眠気は、深部体温の下り始めの時に最も強くなり、さらに深部体温の低下は発汗と密接な関係があります。手や足の毛細血管を拡張させ、皮膚表面温度を上げて発汗を促し、汗をかかせて、それを蒸発させることで熱を放出させ、表面血液の温度を低下させます。この低下した血液を体内に取り込むことで、深部体温を下げていきます。

しかし、冷え性の方は、手や足の血管が機能障害を起こしていることが多く、この体温の放散システムが上手く働かない為に、深部体温も低くなりにくく、寝つきが悪くなることもあります。

やはり、体内時計を規則正しく機能させることが、深部体温の正常化になり、その結果、入眠もしやすくなるんですね!

あしたは『深部体温と代謝』についてお話を続けます。

健康な日本人の平均体温

皆さんの平均体温は何度かしていますか?

一般的な答えは36.5度と言われていますが、実は健康な日本人の平均体温は36.89度となっているんです!

これは、約3000人を対象に30分以上かけて正確に測定した結果、36.89度ということになったそうです。この結果、36.55〜37.23度が日本人の平均体温と定められています。
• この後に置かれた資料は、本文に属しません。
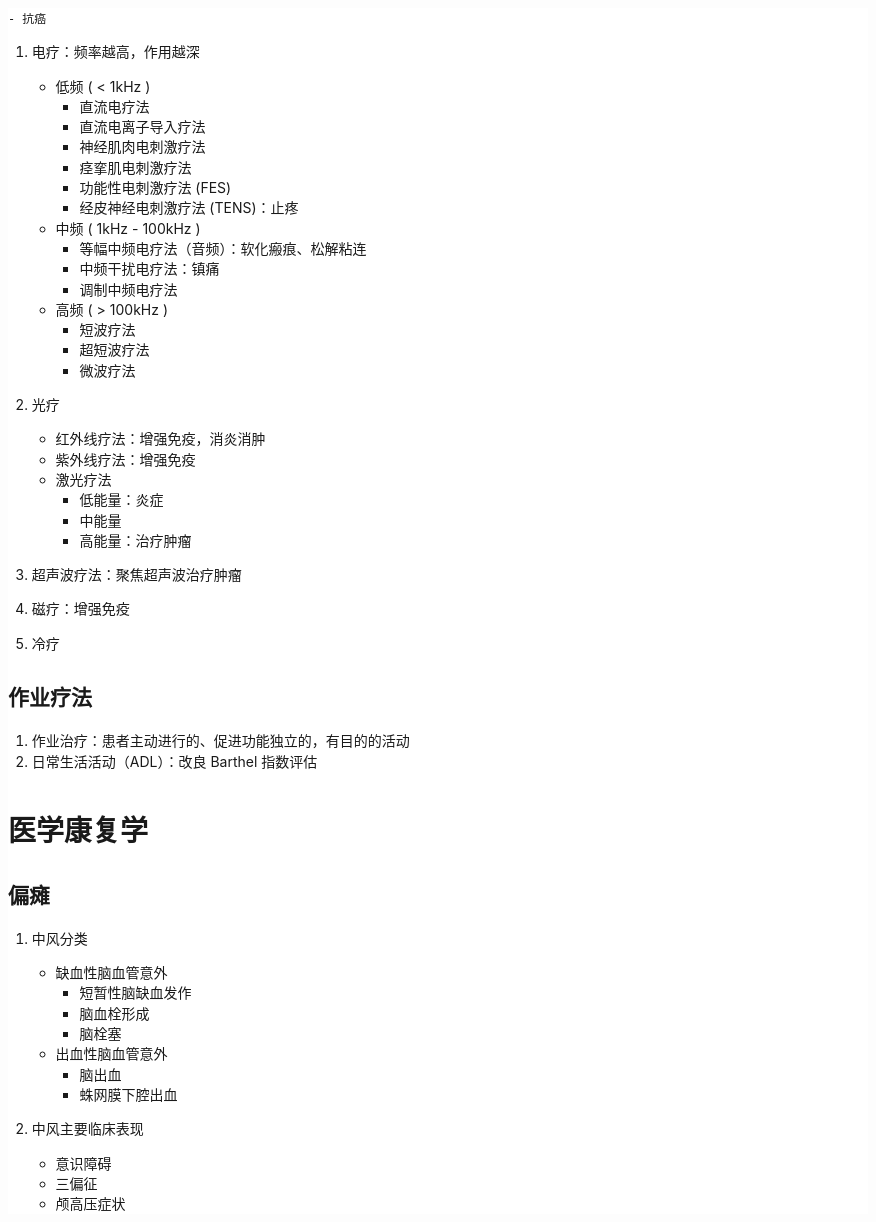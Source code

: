     - 抗癌

1. 电疗：频率越高，作用越深
    - 低频 ( &lt; 1kHz )
        - 直流电疗法
        - 直流电离子导入疗法
        - 神经肌肉电刺激疗法
        - 痉挛肌电刺激疗法
        - 功能性电刺激疗法 (FES)
        - 经皮神经电刺激疗法 (TENS)：止疼
    - 中频 ( 1kHz - 100kHz )
        - 等幅中频电疗法（音频）：软化瘢痕、松解粘连
        - 中频干扰电疗法：镇痛
        - 调制中频电疗法
    - 高频 ( &gt; 100kHz )
        - 短波疗法
        - 超短波疗法
        - 微波疗法

1. 光疗
    - 红外线疗法：增强免疫，消炎消肿
    - 紫外线疗法：增强免疫
    - 激光疗法
        - 低能量：炎症
        - 中能量
        - 高能量：治疗肿瘤

1. 超声波疗法：聚焦超声波治疗肿瘤

1. 磁疗：增强免疫

1. 冷疗


## 作业疗法
1. 作业治疗：患者主动进行的、促进功能独立的，有目的的活动
1. 日常生活活动（ADL）：改良 Barthel 指数评估


# 医学康复学
## 偏瘫
1. 中风分类
    - 缺血性脑血管意外
        - 短暂性脑缺血发作
        - 脑血栓形成
        - 脑栓塞
    - 出血性脑血管意外
        - 脑出血
        - 蛛网膜下腔出血

1. 中风主要临床表现
    - 意识障碍
    - 三偏征
    - 颅高压症状
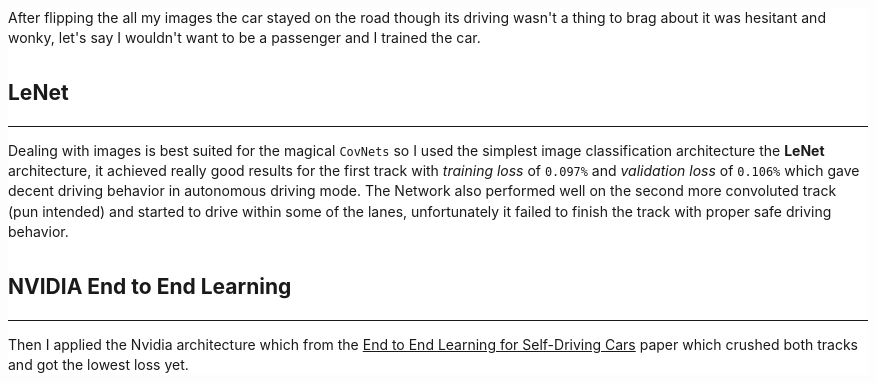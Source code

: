 After flipping the all my images the car stayed on the road though its driving wasn't a thing to brag about it was hesitant and wonky, let's say I wouldn't want to be a passenger and I trained the car.

## LeNet
----
Dealing with images is best suited for the magical `CovNets` so I used the simplest image classification architecture the **LeNet** architecture, it achieved really good results for the first track with *training loss* of `0.097%` and *validation loss* of `0.106%` which gave decent driving behavior in autonomous driving mode. The Network also performed well on the second more convoluted track (pun intended) and started to drive within some of the lanes, unfortunately it failed to finish the track with proper safe driving behavior.


## NVIDIA End to End Learning 
----
Then I applied the Nvidia architecture which from the [End to End Learning for Self-Driving Cars](http://images.nvidia.com/content/tegra/automotive/images/2016/solutions/pdf/end-to-end-dl-using-px.pdf) paper which crushed both tracks and got the lowest loss yet.
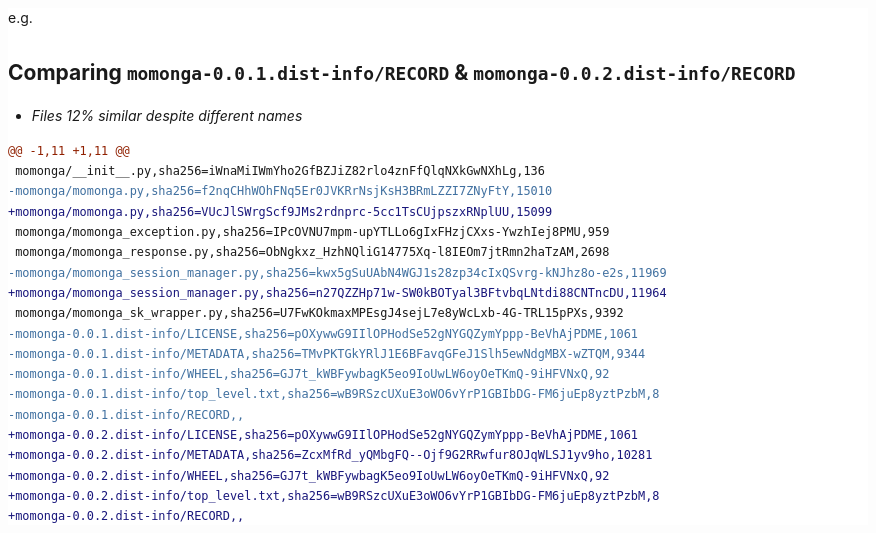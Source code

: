  e.g.
 ```python3
```

## Comparing `momonga-0.0.1.dist-info/RECORD` & `momonga-0.0.2.dist-info/RECORD`

 * *Files 12% similar despite different names*

```diff
@@ -1,11 +1,11 @@
 momonga/__init__.py,sha256=iWnaMiIWmYho2GfBZJiZ82rlo4znFfQlqNXkGwNXhLg,136
-momonga/momonga.py,sha256=f2nqCHhWOhFNq5Er0JVKRrNsjKsH3BRmLZZI7ZNyFtY,15010
+momonga/momonga.py,sha256=VUcJlSWrgScf9JMs2rdnprc-5cc1TsCUjpszxRNplUU,15099
 momonga/momonga_exception.py,sha256=IPcOVNU7mpm-upYTLLo6gIxFHzjCXxs-YwzhIej8PMU,959
 momonga/momonga_response.py,sha256=ObNgkxz_HzhNQliG14775Xq-l8IEOm7jtRmn2haTzAM,2698
-momonga/momonga_session_manager.py,sha256=kwx5gSuUAbN4WGJ1s28zp34cIxQSvrg-kNJhz8o-e2s,11969
+momonga/momonga_session_manager.py,sha256=n27QZZHp71w-SW0kBOTyal3BFtvbqLNtdi88CNTncDU,11964
 momonga/momonga_sk_wrapper.py,sha256=U7FwKOkmaxMPEsgJ4sejL7e8yWcLxb-4G-TRL15pPXs,9392
-momonga-0.0.1.dist-info/LICENSE,sha256=pOXywwG9IIlOPHodSe52gNYGQZymYppp-BeVhAjPDME,1061
-momonga-0.0.1.dist-info/METADATA,sha256=TMvPKTGkYRlJ1E6BFavqGFeJ1Slh5ewNdgMBX-wZTQM,9344
-momonga-0.0.1.dist-info/WHEEL,sha256=GJ7t_kWBFywbagK5eo9IoUwLW6oyOeTKmQ-9iHFVNxQ,92
-momonga-0.0.1.dist-info/top_level.txt,sha256=wB9RSzcUXuE3oWO6vYrP1GBIbDG-FM6juEp8yztPzbM,8
-momonga-0.0.1.dist-info/RECORD,,
+momonga-0.0.2.dist-info/LICENSE,sha256=pOXywwG9IIlOPHodSe52gNYGQZymYppp-BeVhAjPDME,1061
+momonga-0.0.2.dist-info/METADATA,sha256=ZcxMfRd_yQMbgFQ--Ojf9G2RRwfur8OJqWLSJ1yv9ho,10281
+momonga-0.0.2.dist-info/WHEEL,sha256=GJ7t_kWBFywbagK5eo9IoUwLW6oyOeTKmQ-9iHFVNxQ,92
+momonga-0.0.2.dist-info/top_level.txt,sha256=wB9RSzcUXuE3oWO6vYrP1GBIbDG-FM6juEp8yztPzbM,8
+momonga-0.0.2.dist-info/RECORD,,
```

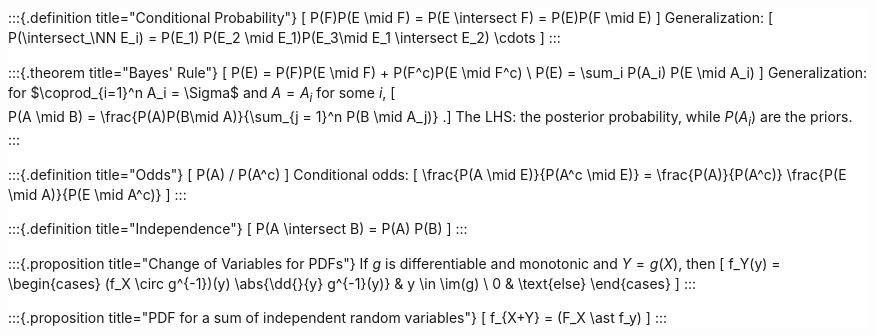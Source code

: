 :::{.definition title="Conditional Probability"}
\[
P(F)P(E \mid F) = P(E \intersect F) = P(E)P(F \mid E)
\]
Generalization: 
\[
P(\intersect_\NN E_i) = P(E_1) P(E_2 \mid E_1)P(E_3\mid E_1 \intersect E_2) \cdots
\]
:::


:::{.theorem title="Bayes' Rule"}
\[
P(E) = P(F)P(E \mid F) + P(F^c)P(E \mid F^c) \\
P(E) = \sum_i P(A_i) P(E \mid A_i)
\]
Generalization: for $\coprod_{i=1}^n A_i = \Sigma$ and $A=A_i$ for some $i$,
\[  
P(A \mid B) = \frac{P(A)P(B\mid A)}{\sum_{j = 1}^n P(B \mid A_j)}
.\]
The LHS: the posterior probability, while $P(A_i)$ are the priors.
:::

:::{.definition title="Odds"}
\[
P(A) / P(A^c)
\]
Conditional odds: 
\[
\frac{P(A \mid E)}{P(A^c \mid E)} = \frac{P(A)}{P(A^c)} \frac{P(E \mid A)}{P(E \mid A^c)}
\]
:::

:::{.definition title="Independence"}
\[
P(A \intersect B) = P(A) P(B)
\]
:::

:::{.proposition title="Change of Variables for PDFs"}
If $g$ is differentiable and monotonic and $Y=g(X)$, then
\[
f_Y(y) = 
\begin{cases}
(f_X \circ g^{-1})(y) \abs{\dd{}{y} g^{-1}(y)} & y \in \im(g) \\
0 & \text{else} 
\end{cases}
\]
:::

:::{.proposition title="PDF for a sum of independent random variables"}
\[
f_{X+Y} = (F_X \ast f_y)
\]
:::
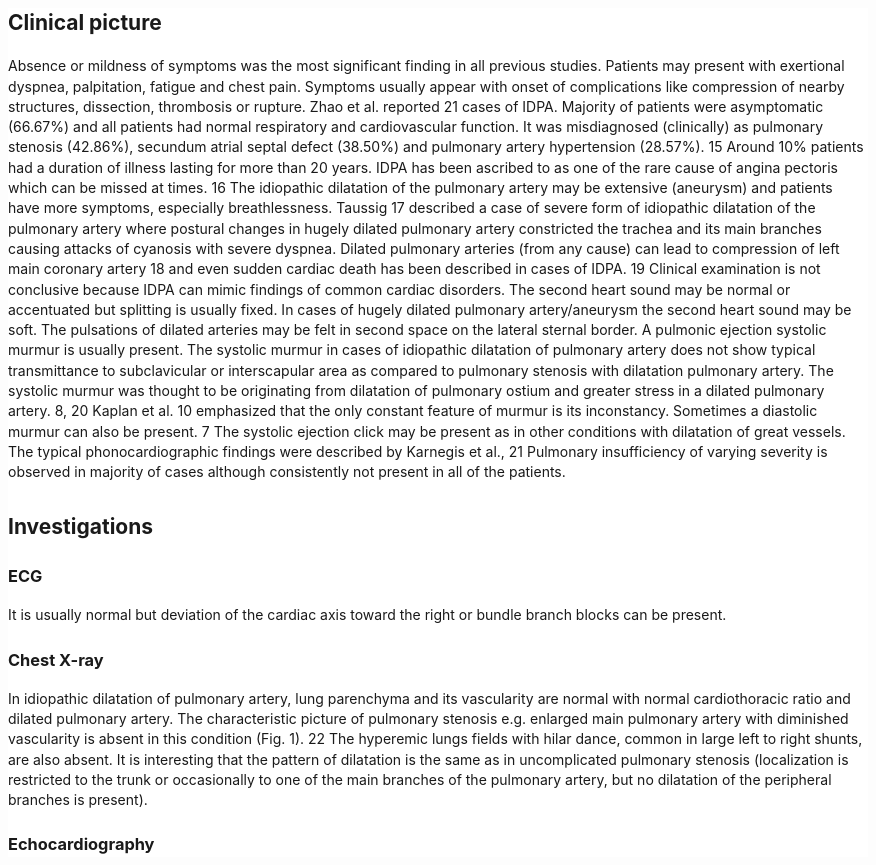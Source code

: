 
## Clinical picture

Absence or mildness of symptoms was the most significant finding in all previous studies. Patients may present with exertional dyspnea, palpitation, fatigue and chest pain. Symptoms usually appear with onset of complications like compression of nearby structures, dissection, thrombosis or rupture. Zhao et al. reported 21 cases of IDPA. Majority of patients were asymptomatic (66.67%) and all patients had normal respiratory and cardiovascular function. It was misdiagnosed (clinically) as pulmonary stenosis (42.86%), secundum atrial septal defect (38.50%) and pulmonary artery hypertension (28.57%). 15 Around 10% patients had a duration of illness lasting for more than 20 years. IDPA has been ascribed to as one of the rare cause of angina pectoris which can be missed at times. 16 The idiopathic dilatation of the pulmonary artery may be extensive (aneurysm) and patients have more symptoms, especially breathlessness. Taussig 17 described a case of severe form of idiopathic dilatation of the pulmonary artery where postural changes in hugely dilated pulmonary artery constricted the trachea and its main branches causing attacks of cyanosis with severe dyspnea. Dilated pulmonary arteries (from any cause) can lead to compression of left main coronary artery 18 and even sudden cardiac death has been described in cases of IDPA. 19 Clinical examination is not conclusive because IDPA can mimic findings of common cardiac disorders. The second heart sound may be normal or accentuated but splitting is usually fixed. In cases of hugely dilated pulmonary artery/aneurysm the second heart sound may be soft. The pulsations of dilated arteries may be felt in second space on the lateral sternal border. A pulmonic ejection systolic murmur is usually present. The systolic murmur in cases of idiopathic dilatation of pulmonary artery does not show typical transmittance to subclavicular or interscapular area as compared to pulmonary stenosis with dilatation pulmonary artery. The systolic murmur was thought to be originating from dilatation of pulmonary ostium and greater stress in a dilated pulmonary artery. 8, 20 Kaplan et al. 10 emphasized that the only constant feature of murmur is its inconstancy. Sometimes a diastolic murmur can also be present. 7 The systolic ejection click may be present as in other conditions with dilatation of great vessels. The typical phonocardiographic findings were described by Karnegis et al., 21 Pulmonary insufficiency of varying severity is observed in majority of cases although consistently not present in all of the patients.


## Investigations


### ECG

It is usually normal but deviation of the cardiac axis toward the right or bundle branch blocks can be present.


### Chest X-ray

In idiopathic dilatation of pulmonary artery, lung parenchyma and its vascularity are normal with normal cardiothoracic ratio and dilated pulmonary artery. The characteristic picture of pulmonary stenosis e.g. enlarged main pulmonary artery with diminished vascularity is absent in this condition (Fig. 1). 22 The hyperemic lungs fields with hilar dance, common in large left to right shunts, are also absent. It is interesting that the pattern of dilatation is the same as in uncomplicated pulmonary stenosis (localization is restricted to the trunk or occasionally to one of the main branches of the pulmonary artery, but no dilatation of the peripheral branches is present).


### Echocardiography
みなさんも、ちゃんとした平均体温を知っておいてください。

自分でできるある程度正確で簡単な測り方は、1日4回(起床後すぐ、午前中、午後、夕方)×(休日を含めて)3〜4日間測って平均計算してみてください。平均体温を知っていると健康管理に役立ちますよ。

そして、1年に1回は計測してみてください。

明日は『深部体温と睡眠の関係』についてお話しします

ノンレム睡眠とレム睡眠

みなさんも1度は聞いたことがある言葉だと思いますが、睡眠は『レム睡眠』と『ノンレム睡眠』と二つの異なった眠りに区別されています。これまで一般的には、レム睡眠は身体の休息で、ノンレム睡眠は脳の休息と言われてきました。それは、レム睡眠中に最も筋肉が弛緩することからそのように考えられてきました。これは、あながち間違いではありませんでしたが、近年の研究では筋肉の弛緩は、夢などの脳の働きに体が連動してしまい、危険な目に遭わないように筋肉への神経伝達を止めていると考えられるようになってきました。

レム睡眠時の特徴は、起きている時の状態に近い脳波をしており、眼球が素早く動いています。記憶の整理整頓や固定化など脳の機能に関する多くの働きをその中で行っており、自律神経も交感神経が優位になったりするなどの特徴(自律神経の嵐とも呼ばれている)があります。

ノンレム睡眠は4つの睡眠の深さに区別され、更に深い眠りと浅い眠りに区別されます。専門的に言うと浅い眠りを浅睡眠と言い、深い眠りを深睡眠、又は余波睡眠と呼んでいます。全睡眠の前半に多く出現する深い眠りでは、成長ホルモンや抗体などの分泌が盛んに行われ、身体の修復をしています。また、脳は休んでおり、疲れを回復させている状態です。

 

レム睡眠とは:Rapid Eye Movement 急速眼球運動を伴う眠り

眠っている状態でも目玉が動き、脳が覚醒状態に近い浅い眠り。